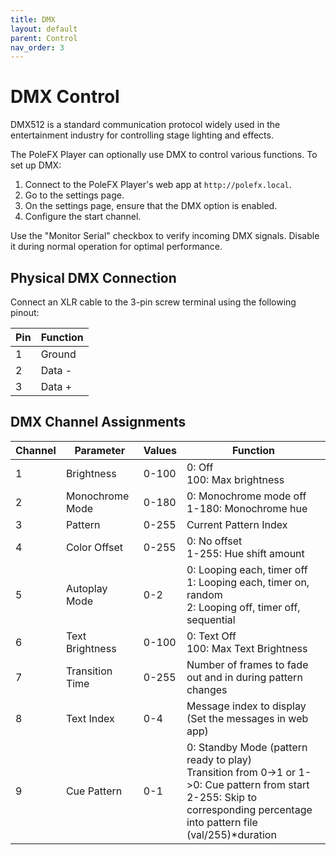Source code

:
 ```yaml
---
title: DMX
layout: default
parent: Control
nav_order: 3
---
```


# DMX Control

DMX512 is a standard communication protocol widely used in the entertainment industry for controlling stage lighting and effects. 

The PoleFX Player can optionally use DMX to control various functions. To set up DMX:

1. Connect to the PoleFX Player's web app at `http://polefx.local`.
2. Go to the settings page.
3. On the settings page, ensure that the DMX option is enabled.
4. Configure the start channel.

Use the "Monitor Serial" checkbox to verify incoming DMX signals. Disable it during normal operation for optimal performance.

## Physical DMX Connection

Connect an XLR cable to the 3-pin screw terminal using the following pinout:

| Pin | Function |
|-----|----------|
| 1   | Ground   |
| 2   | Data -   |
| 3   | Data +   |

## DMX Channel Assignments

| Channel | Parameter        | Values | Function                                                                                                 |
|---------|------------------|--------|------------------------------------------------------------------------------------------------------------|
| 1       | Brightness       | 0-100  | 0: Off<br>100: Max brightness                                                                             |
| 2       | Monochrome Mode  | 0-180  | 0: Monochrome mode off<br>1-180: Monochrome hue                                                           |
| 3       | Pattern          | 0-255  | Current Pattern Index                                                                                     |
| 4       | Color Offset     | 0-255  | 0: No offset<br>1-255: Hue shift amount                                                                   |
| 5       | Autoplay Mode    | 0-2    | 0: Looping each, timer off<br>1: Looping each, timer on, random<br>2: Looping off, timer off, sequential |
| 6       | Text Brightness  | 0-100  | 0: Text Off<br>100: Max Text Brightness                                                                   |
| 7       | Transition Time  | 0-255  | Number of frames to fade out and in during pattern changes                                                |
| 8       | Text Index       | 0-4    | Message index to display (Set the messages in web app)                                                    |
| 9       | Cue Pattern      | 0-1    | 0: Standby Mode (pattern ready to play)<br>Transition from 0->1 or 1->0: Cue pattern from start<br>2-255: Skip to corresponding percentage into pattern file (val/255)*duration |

━━━━

§ **Requirement**: Across the records, how many lines contain "Mode"? Only the number should be given.

§ **Worked solution**: 3